United States District Court, D. New Hampshire

October 30, 2014

Debra Chase
v.
Corning, Inc.

ORDER Opinion No. 2014 DNH 229.

JOSEPH A. DiCLERICO, Jr., District Judge.

Debra Chase brought suit in state court alleging that her former employer, Corning, Inc., discriminated against her in violation of RSA 354-A, retaliated against her, and wrongfully terminated her employment. Corning removed the case to this court, asserting diversity jurisdiction under 28 U.S.C. § 1332. Chase moves to remand the case to state court on the ground that the amount in controversy does not exceed the jurisdictional amount. Corning objects.

Standard of Review

A removed case must be remanded to state court if the district court lacks subject matter jurisdiction. 28 U.S.C. § 1447(c). Federal courts have diversity jurisdiction under § 1332(a) when the parties are citizens of different states and "the matter in controversy exceeds the sum or value of $75, 000, exclusive of interest and costs." § 1332(a). The party who removes a case from state court bears the burden of showing that federal jurisdiction exists. DaimlerChrysler Corp. v. Cuno , 547 U.S. 332, 342 n.3 (2006); Pruell v. Caritas Christi , 645 F.3d 81, 84 (1st Cir. 2011).

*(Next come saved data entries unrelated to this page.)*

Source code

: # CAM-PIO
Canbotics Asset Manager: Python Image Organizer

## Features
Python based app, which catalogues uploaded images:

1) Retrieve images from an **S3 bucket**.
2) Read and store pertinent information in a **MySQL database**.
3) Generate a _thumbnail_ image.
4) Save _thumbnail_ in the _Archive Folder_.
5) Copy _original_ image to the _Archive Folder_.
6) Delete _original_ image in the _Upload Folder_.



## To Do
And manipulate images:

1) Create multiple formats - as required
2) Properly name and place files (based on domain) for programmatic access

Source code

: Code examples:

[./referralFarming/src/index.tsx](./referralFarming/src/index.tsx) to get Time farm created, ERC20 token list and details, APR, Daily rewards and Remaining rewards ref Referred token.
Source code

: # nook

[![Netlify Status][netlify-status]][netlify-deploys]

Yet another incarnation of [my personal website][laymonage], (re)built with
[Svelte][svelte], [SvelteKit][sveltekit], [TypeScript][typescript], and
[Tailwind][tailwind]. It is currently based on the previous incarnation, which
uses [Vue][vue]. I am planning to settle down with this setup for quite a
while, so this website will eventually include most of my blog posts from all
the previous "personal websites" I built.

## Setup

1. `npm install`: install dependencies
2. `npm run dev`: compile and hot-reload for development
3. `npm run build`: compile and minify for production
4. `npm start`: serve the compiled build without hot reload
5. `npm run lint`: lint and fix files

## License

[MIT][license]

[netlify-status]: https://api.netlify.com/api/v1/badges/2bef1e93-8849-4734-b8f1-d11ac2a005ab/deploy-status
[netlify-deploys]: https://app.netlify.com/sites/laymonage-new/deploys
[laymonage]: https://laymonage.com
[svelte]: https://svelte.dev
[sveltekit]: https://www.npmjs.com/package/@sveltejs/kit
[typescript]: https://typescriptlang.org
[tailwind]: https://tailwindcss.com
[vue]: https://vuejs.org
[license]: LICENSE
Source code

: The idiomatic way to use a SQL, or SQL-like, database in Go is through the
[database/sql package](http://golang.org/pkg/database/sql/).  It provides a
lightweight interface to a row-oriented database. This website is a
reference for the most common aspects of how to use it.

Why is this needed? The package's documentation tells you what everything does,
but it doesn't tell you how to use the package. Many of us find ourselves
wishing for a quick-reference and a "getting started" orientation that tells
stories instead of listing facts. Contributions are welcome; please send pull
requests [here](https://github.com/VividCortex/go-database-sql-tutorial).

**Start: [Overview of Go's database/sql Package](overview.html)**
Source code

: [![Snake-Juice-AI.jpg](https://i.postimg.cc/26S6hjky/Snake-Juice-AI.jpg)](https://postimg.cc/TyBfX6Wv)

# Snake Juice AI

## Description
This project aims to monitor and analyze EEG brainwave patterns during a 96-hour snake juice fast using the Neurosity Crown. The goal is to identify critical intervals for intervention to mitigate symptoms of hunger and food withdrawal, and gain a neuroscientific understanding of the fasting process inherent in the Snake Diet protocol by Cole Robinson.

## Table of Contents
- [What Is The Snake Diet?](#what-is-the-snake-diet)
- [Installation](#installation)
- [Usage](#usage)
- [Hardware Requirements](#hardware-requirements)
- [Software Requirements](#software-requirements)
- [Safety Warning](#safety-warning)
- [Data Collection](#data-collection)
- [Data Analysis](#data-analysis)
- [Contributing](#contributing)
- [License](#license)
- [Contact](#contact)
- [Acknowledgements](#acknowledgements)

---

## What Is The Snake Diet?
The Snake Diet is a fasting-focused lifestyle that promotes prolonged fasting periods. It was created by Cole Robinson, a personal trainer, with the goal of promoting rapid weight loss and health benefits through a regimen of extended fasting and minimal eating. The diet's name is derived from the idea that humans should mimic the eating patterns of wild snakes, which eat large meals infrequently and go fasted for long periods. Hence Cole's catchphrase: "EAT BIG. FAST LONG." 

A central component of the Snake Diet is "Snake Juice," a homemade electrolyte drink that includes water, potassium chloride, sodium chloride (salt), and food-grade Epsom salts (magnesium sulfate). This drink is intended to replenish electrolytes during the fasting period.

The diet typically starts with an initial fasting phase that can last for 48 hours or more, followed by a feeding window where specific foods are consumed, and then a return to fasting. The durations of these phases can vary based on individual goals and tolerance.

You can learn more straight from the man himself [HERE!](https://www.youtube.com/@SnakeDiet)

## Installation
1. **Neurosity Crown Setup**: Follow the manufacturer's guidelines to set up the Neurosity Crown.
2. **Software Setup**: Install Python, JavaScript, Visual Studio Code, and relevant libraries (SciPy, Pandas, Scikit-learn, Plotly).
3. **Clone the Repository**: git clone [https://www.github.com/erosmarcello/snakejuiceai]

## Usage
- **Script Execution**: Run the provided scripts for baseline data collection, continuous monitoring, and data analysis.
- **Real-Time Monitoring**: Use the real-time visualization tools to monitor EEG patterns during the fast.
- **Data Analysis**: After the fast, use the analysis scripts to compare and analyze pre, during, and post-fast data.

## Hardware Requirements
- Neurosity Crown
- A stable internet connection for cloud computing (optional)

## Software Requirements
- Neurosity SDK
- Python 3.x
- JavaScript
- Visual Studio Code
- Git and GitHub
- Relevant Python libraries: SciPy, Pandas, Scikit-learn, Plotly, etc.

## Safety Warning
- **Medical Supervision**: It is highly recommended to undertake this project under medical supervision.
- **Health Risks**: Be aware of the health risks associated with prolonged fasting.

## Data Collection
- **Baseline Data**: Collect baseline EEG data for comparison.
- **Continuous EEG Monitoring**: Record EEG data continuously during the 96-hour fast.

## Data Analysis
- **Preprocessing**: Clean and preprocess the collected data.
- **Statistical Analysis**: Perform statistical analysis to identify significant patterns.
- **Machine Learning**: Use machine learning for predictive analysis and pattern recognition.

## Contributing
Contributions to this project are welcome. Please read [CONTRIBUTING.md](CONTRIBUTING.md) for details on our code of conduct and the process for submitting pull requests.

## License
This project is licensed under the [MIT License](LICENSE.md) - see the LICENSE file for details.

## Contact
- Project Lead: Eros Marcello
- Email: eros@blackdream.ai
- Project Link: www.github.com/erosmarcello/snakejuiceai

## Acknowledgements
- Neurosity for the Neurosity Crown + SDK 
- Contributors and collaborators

"If removal of a civil action is sought on the basis of the jurisdiction conferred by section 1332(a), the sum demanded in good faith in the initial pleading shall be deemed to be the amount in controversy." 28 U.S.C. § 1446(c). When, as in this case, the state court pleading seeks a money judgment but the state practice does not permit a demand for damages, "the notice of removal may assert the amount in controversy."[1] § 1446(c)(2)(A). Removal based on § 1332(a) is proper if the removing party shows by a preponderance of the evidence that the amount in controversy exceeds $75, 000. § 1446(c)(2)(B).

Discussion

Chase moves to remand the case, arguing that the amount in controversy does not exceed $75, 000. She contends that although she seeks back pay, front pay, compensatory damages, enhanced compensatory damages, punitive damages, and attorneys' fees, the amount in controversy does not exceed $75, 000 because she was seriously injured in a car accident and her resulting inability to work eliminates her claim for front pay and severely restricts her claim for back pay. In response, Corning contends that Chase only attempted to restrict her damages after the case was removed, challenges her evidence, and argues that her claims for compensatory, enhanced, and punitive damages would meet the jurisdictional amount without considering whether her front and back pay claims are diminished.

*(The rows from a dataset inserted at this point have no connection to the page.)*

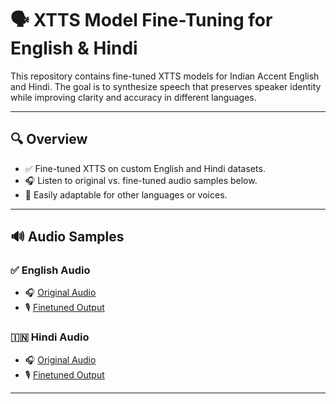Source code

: # 🗣️ XTTS Model Fine-Tuning for English & Hindi

This repository contains fine-tuned XTTS models for Indian Accent English and Hindi. The goal is to synthesize speech that preserves speaker identity while improving clarity and accuracy in different languages.

---

## 🔍 Overview

- ✅ Fine-tuned XTTS on custom English and Hindi datasets.
- 🎧 Listen to original vs. fine-tuned audio samples below.
- 🔧 Easily adaptable for other languages or voices.

---

## 🔊 Audio Samples

### ✅ English Audio
- 🎧 [Original Audio](https://github.com/Ajay5641/XTTS-Model-Finetuning/raw/main/English%20Audio.wav)
- 🎙️ [Finetuned Output](https://github.com/Ajay5641/XTTS-Model-Finetuning/raw/main/English%20Finetune%20Output.wav)

### 🇮🇳 Hindi Audio
- 🎧 [Original Audio](https://github.com/Ajay5641/XTTS-Model-Finetuning/raw/main/Hindi%20Audio.wav)
- 🎙️ [Finetuned Output](https://github.com/Ajay5641/XTTS-Model-Finetuning/raw/main/Hindi%20Finetune%20Output.wav)

---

Chase provides opinion evidence that her injuries in the accident will likely prevent her from working. Corning argues that Chase improperly presented evidence of her inability to work. Corning also contends that the evidence Chase offers cannot be considered because it does not pertain to the appropriate time and does not meet the summary judgment standard. Corning provides evidence of Chase's wages and benefits through the affidavit of Kristin Kowaliw, Human Resource Manager at Corning's Keene facility where Chase worked.

A. Materials to Be Considered

Corning challenges the evidence Chase submitted in support of her motion to remand, which consists of two expert opinion reports. One is a psychological report prepared by Eric G. Mart, Ph.D., ABPP, and the other is a vocational assessment prepared by James T. Parker, CVRP, CRC. The psychological report is dated September 2, 2014, with an addendum dated September 19, 2014, and the vocational assessment is dated September 22, 2014. Both reports address Chase's abilities and deficits after her accident. The psychological report identifies significant symptoms and difficulties related to her injuries from the accident, and the vocational assessment concluded that Chase is totally disabled from competitive employment and is likely to remain disabled from work.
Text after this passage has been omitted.